Stored items:
┄┄┄┄┄┄┄┄┄┄

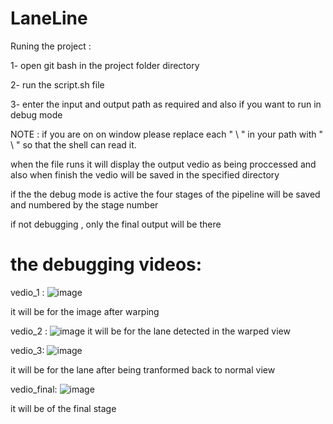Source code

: # LaneLine













Runing the project :

1- open git bash in the project folder directory 


2- run the script.sh file


3- enter the input and output path as required and also if you want to run in debug mode

NOTE  :  if you are on on window please replace each " \ " in your path with " \\ " so that the shell can read it.


when the file runs it will display the output vedio as being proccessed  and also  when finish the vedio will be saved  in the specified directory

if the the debug mode is active the four stages of the pipeline will be saved and numbered by the stage number 

if not debugging , only the final output will be there





# the debugging videos:

vedio_1 : 
![image](https://user-images.githubusercontent.com/64699750/164257627-176e0916-c8d5-421d-8065-e1b79cd1607a.png)

it will be for the image after warping 


vedio_2 :
![image](https://user-images.githubusercontent.com/64699750/164257837-52dc3fef-5792-4b8c-99c3-c94b8263bb58.png)
it will be for the lane detected in the warped view


vedio_3:
![image](https://user-images.githubusercontent.com/64699750/164257999-263cfd37-9f2f-4214-9103-1c345f18ef41.png)

it will be for the lane after being tranformed back to normal view



vedio_final:
![image](https://user-images.githubusercontent.com/64699750/164258324-dafb9d82-611a-4e59-bd6b-e5f84ece335f.png)

it will be of the final stage 






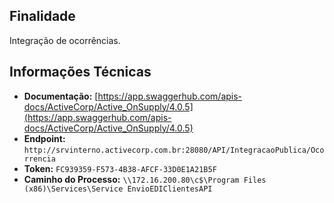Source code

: ## Finalidade
Integração de ocorrências.

## Informações Técnicas
* **Documentação:** [https://app.swaggerhub.com/apis-docs/ActiveCorp/Active_OnSupply/4.0.5](https://app.swaggerhub.com/apis-docs/ActiveCorp/Active_OnSupply/4.0.5)
* **Endpoint:** `http://srvinterno.activecorp.com.br:28080/API/IntegracaoPublica/Ocorrencia`
* **Token:** `FC939359-F573-4B38-AFCF-33D0E1A21B5F`
* **Caminho do Processo:** `\\172.16.200.80\c$\Program Files (x86)\Services\Service EnvioEDIClientesAPI`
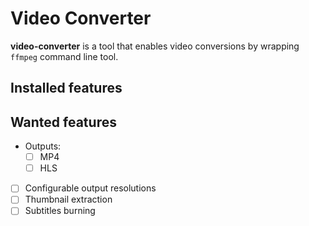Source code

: # Video Converter

**video-converter** is a tool that enables video conversions by wrapping `ffmpeg` command line tool.

## Installed features

## Wanted features
- Outputs:
  - [ ] MP4
  - [ ] HLS
- [ ] Configurable output resolutions
- [ ] Thumbnail extraction
- [ ] Subtitles burning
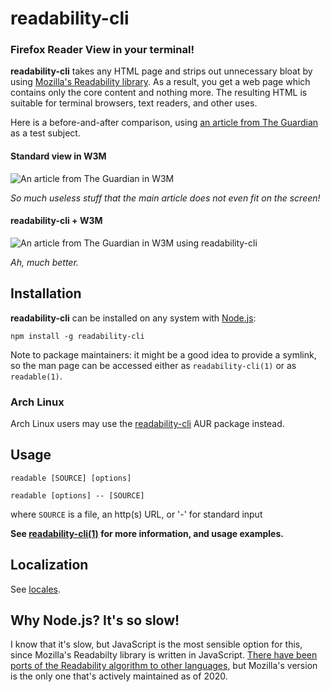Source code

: # readability-cli

### Firefox Reader View in your terminal!

**readability-cli** takes any HTML page and strips out unnecessary bloat by using [Mozilla's Readability library](https://github.com/mozilla/readability). As a result, you get a web page which contains only the core content and nothing more. The resulting HTML is suitable for terminal browsers, text readers, and other uses.

Here is a before-and-after comparison, using [an article from The Guardian](https://www.theguardian.com/technology/2018/jul/23/tech-industry-wealth-futurism-transhumanism-singularity) as a test subject.

#### Standard view in W3M

![An article from The Guardian in W3M](https://i.imgur.com/yRQ2ryz.png "Standard view in W3M")

*So much useless stuff that the main article does not even fit on the screen!*

#### readability-cli + W3M
![An article from The Guardian in W3M using readability-cli](https://i.imgur.com/Es9QNpI.png "readability-cli with W3M")

*Ah, much better.*

## Installation

**readability-cli** can be installed on any system with [Node.js](https://nodejs.org/en/):

`npm install -g readability-cli`

Note to package maintainers: it might be a good idea to provide a symlink, so the man page can be accessed either as `readability-cli(1)` or as `readable(1)`.

### Arch Linux

Arch Linux users may use the [readability-cli](https://aur.archlinux.org/packages/readability-cli/) AUR package instead.

## Usage

`readable [SOURCE] [options]`

`readable [options] -- [SOURCE]`

where `SOURCE` is a file, an http(s) URL, or '-' for standard input

**See [readability-cli(1)](readability-cli.1.md) for more information, and usage examples.**


## Localization

See [locales](locales).

## Why Node.js? It's so slow!

I know that it's slow, but JavaScript is the most sensible option for this, since Mozilla's Readabilty library is written in JavaScript. [There have been ports of the Readability algorithm to other languages](https://github.com/masukomi/arc90-readability), but Mozilla's version is the only one that's actively maintained as of 2020.
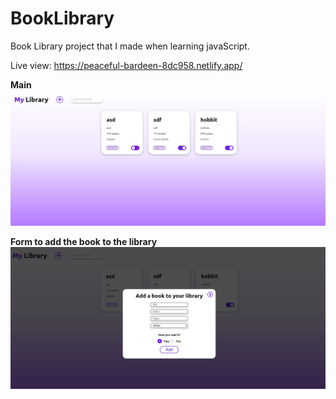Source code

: # BookLibrary
Book Library project that I made when learning javaScript. 

Live view:
https://peaceful-bardeen-8dc958.netlify.app/


**Main**
![alt text](https://github.com/kacperzemla/BookLibrary/blob/master/Main.jpg)

**Form to add the book to the library**
![alt text](https://github.com/kacperzemla/BookLibrary/blob/master/Form.jpg)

┄┄┄┄┄┄┄┄┄┄

## Task directions
Filter the records down to the lines containing the word "options", and copy those.

## Problem solution
`readable [SOURCE] [options]`
`readable [options] -- [SOURCE]`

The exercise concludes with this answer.